Everything runs **in your browser** via WebAssembly — your CSV is never uploaded. Also
available from the [gizza CLI](/) and in chat.

### Columns by name or index

With **First row is a header** ticked, name columns directly (`email,card`). Untick it
to address columns by **1-based index** (`2,3`). Only the columns you list change; the
rest — and the header row — are copied through verbatim. Works with `,` / tab / `;` /
`|` delimiters (the same delimiter is used for reading and writing).

## FAQ

<details>
<summary>Is the hash reversible? What does the salt do?</summary>

No — SHA-256 is one-way, so a hashed value can't be turned back into the original. But
short, predictable values (a small set of IDs, common email addresses) can be
**guessed** by hashing every candidate and matching — a "rainbow table" attack. Adding a
**salt** that only you know defeats that: an attacker would have to know your salt to
build a matching table.

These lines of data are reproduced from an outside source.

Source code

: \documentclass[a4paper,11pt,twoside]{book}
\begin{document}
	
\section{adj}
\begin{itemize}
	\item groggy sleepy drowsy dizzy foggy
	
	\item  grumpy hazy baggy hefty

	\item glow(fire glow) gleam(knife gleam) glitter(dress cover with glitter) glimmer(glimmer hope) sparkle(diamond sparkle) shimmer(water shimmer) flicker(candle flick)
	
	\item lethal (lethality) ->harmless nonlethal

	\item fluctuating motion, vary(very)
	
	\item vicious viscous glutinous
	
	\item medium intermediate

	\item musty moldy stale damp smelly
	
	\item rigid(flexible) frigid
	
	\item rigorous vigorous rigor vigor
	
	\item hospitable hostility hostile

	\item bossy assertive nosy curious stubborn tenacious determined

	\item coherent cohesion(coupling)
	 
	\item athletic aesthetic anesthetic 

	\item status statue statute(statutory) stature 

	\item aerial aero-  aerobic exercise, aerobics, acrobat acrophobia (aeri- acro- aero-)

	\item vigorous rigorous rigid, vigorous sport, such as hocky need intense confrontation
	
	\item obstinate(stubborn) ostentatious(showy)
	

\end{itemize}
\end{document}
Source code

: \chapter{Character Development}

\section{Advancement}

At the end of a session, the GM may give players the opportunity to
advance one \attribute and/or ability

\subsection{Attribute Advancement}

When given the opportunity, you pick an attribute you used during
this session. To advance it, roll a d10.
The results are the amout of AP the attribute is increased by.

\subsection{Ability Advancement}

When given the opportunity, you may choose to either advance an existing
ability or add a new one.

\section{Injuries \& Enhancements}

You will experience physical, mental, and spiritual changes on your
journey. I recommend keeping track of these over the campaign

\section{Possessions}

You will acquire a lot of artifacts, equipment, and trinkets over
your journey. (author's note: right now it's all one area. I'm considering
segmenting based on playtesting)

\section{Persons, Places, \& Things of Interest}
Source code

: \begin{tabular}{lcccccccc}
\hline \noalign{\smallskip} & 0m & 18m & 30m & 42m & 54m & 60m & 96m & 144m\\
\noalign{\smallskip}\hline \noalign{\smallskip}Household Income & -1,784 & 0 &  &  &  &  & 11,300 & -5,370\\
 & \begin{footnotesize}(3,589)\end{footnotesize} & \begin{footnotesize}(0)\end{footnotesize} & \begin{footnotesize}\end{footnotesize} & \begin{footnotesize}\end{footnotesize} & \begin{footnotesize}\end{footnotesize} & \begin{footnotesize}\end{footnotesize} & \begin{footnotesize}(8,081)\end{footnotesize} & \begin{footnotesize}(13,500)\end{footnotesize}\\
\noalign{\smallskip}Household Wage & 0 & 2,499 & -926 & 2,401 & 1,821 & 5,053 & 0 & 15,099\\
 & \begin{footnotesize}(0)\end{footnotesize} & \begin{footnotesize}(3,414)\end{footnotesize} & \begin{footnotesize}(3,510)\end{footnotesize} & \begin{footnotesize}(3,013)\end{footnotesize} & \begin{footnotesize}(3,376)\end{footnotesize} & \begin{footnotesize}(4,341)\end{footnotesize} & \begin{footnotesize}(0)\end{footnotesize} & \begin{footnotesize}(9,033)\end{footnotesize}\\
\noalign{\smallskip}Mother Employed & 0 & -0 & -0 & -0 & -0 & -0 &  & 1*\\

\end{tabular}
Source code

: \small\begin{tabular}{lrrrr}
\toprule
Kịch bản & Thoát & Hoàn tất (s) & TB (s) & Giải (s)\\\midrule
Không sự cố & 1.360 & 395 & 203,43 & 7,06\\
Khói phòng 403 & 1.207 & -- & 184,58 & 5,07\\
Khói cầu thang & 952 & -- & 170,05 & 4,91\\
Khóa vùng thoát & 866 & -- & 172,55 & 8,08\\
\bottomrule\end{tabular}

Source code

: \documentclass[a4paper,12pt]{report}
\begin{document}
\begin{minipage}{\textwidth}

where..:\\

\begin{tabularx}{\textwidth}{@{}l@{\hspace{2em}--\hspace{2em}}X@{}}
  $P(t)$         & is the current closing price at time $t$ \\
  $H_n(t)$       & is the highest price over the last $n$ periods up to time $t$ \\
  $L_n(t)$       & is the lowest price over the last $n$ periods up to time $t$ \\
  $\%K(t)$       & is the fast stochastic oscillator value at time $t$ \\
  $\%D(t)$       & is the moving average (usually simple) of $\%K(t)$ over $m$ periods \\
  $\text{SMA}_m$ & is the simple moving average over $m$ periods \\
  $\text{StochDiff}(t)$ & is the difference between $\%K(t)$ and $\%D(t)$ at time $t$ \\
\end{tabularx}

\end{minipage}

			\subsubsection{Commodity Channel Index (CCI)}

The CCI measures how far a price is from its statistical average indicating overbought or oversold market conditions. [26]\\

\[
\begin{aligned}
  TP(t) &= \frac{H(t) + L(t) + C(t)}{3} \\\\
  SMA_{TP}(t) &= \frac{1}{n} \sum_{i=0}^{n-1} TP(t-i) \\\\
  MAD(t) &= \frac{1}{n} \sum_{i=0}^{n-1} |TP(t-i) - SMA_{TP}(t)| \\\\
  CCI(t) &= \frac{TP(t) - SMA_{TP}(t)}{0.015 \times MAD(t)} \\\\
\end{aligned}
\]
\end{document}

The trade-off you keep is **linkability** — the same value plus
the same salt always yields the same code, so hashed columns still join across rows and
files. Use the same salt everywhere you want values to line up; change it to break the
link.

</details>

<details>
<summary>Can I keep part of a value visible, like the last 4 digits of a card?</summary>

Yes. In **mask** mode set **Keep last N** to the number of trailing characters to leave
readable. `4` turns `4111111111111111` into `************1111`. If N is greater than or
equal to the value's length, nothing is masked (the whole value stays visible), so keep
N small relative to your data.

</details>

<details>
<summary>My file has no header row — can I still pick columns?</summary>

Yes. Untick **First row is a header** and address columns by **1-based position**
instead: `2` is the second column. With a header present, each entry is matched against
the header names first and only treated as a number if no name matches. An index outside
the file's width (e.g. `9` in a 3-column file) is rejected with an out-of-range error.

</details>

<details>
<summary>How is this different from the free-text PII tools?</summary>

The [redact-pii](/tools/redact-pii/) and [pii-tokenize](/tools/pii-tokenize/) tools scan
**free prose** and detect PII by pattern (emails, phones, SSNs) anywhere in the text.
This tool is **column-scoped**: you say exactly which CSV columns to change and it never
touches the others, which is what you want for tabular exports. It also adds a
**salted-hash** mode that those text tools don't have. To simply drop columns instead of
redacting them, use [csv-reorder-columns](/tools/csv-reorder-columns/).

</details>

<details>
<summary>Can I apply a different mode to each column in one pass?</summary>

Not in a single run — one mode applies to every column you list. To mix modes (say,
hash the user ID but mask the card), run the tool once per group: first hash the ID
column, then paste the result back and mask the card column. Each pass only rewrites the
columns you name, so they compose cleanly.